Rapid screening of antimalarial drugs using low-temperature plasma desorption/ionization Orbitrap mass spectrometry

Abstract

Antimalarial drugs for the treatment of malaria are amongst the most counterfeit drugs in third world countries. An analytical technique capable of rapid determination of active pharmaceutical agents in real drug samples with minimal sample preparation is a useful tool for quality control in the pharmaceutical industry, in the search for illicit drugs, and consumer safety.
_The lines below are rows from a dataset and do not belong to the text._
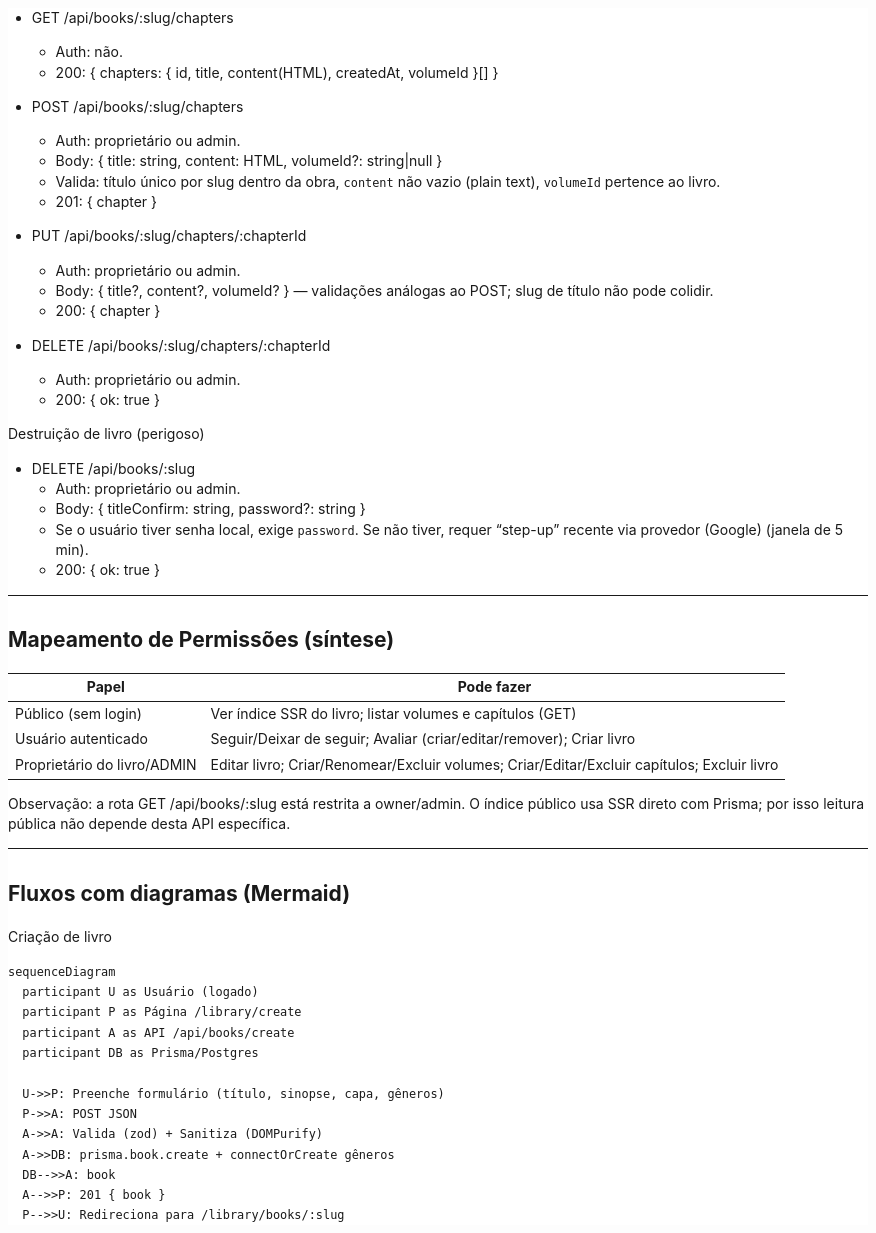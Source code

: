 - GET /api/books/:slug/chapters
  - Auth: não.
  - 200: { chapters: { id, title, content(HTML), createdAt, volumeId }[] }

- POST /api/books/:slug/chapters
  - Auth: proprietário ou admin.
  - Body: { title: string, content: HTML, volumeId?: string|null }
  - Valida: título único por slug dentro da obra, `content` não vazio (plain text), `volumeId` pertence ao livro.
  - 201: { chapter }

- PUT /api/books/:slug/chapters/:chapterId
  - Auth: proprietário ou admin.
  - Body: { title?, content?, volumeId? } — validações análogas ao POST; slug de título não pode colidir.
  - 200: { chapter }

- DELETE /api/books/:slug/chapters/:chapterId
  - Auth: proprietário ou admin.
  - 200: { ok: true }

Destruição de livro (perigoso)

- DELETE /api/books/:slug
  - Auth: proprietário ou admin.
  - Body: { titleConfirm: string, password?: string }
  - Se o usuário tiver senha local, exige `password`. Se não tiver, requer “step-up” recente via provedor (Google) (janela de 5 min).
  - 200: { ok: true }

---

## Mapeamento de Permissões (síntese)

| Papel                         | Pode fazer                                                                                 |
|------------------------------|---------------------------------------------------------------------------------------------|
| Público (sem login)          | Ver índice SSR do livro; listar volumes e capítulos (GET)                                   |
| Usuário autenticado          | Seguir/Deixar de seguir; Avaliar (criar/editar/remover); Criar livro                        |
| Proprietário do livro/ADMIN  | Editar livro; Criar/Renomear/Excluir volumes; Criar/Editar/Excluir capítulos; Excluir livro |

Observação: a rota GET /api/books/:slug está restrita a owner/admin. O índice público usa SSR direto com Prisma; por isso leitura pública não depende desta API específica.

---

## Fluxos com diagramas (Mermaid)

Criação de livro

```mermaid
sequenceDiagram
  participant U as Usuário (logado)
  participant P as Página /library/create
  participant A as API /api/books/create
  participant DB as Prisma/Postgres

  U->>P: Preenche formulário (título, sinopse, capa, gêneros)
  P->>A: POST JSON
  A->>A: Valida (zod) + Sanitiza (DOMPurify)
  A->>DB: prisma.book.create + connectOrCreate gêneros
  DB-->>A: book
  A-->>P: 201 { book }
  P-->>U: Redireciona para /library/books/:slug
```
Low-temperature plasma mass spectrometry (LTP-MS) has the ability to carry out rapid analysis of samples in their native form with minimal sample preparation and is a promising tool for qualitative screening. In this study, a direct analysis method for the characterization of active ingredients in Coartem (artemether, lumefantrine) and Malarone (atovaquone, proguanil hydrochloride) tablets using a high-resolution mass spectrometer (HR-MS) and a home-built LTP desorption/ionization source was developed and optimized. Direct tablet analysis is completed in less than three minutes and does not require extensive sample preparation or the use of solvents. This is considered a significant benefit compared to spray-based ambient desorption/ionization methods or even a conventional high-performance liquid chromatography (HPLC) approach. Artemether and lumefantrine in Coartem were detected directly both as their protonated molecules in LTP-HR-MS. Atovaquone was detected after solvent extraction of Malarone. In addition, LTP-HR-MS provided characteristic fragment ions of the target molecules that aided in their structural identification even in the presence of a tablet matrix. LTP-HR-MS results were validated by HPLC-MS analysis of the samples under investigation.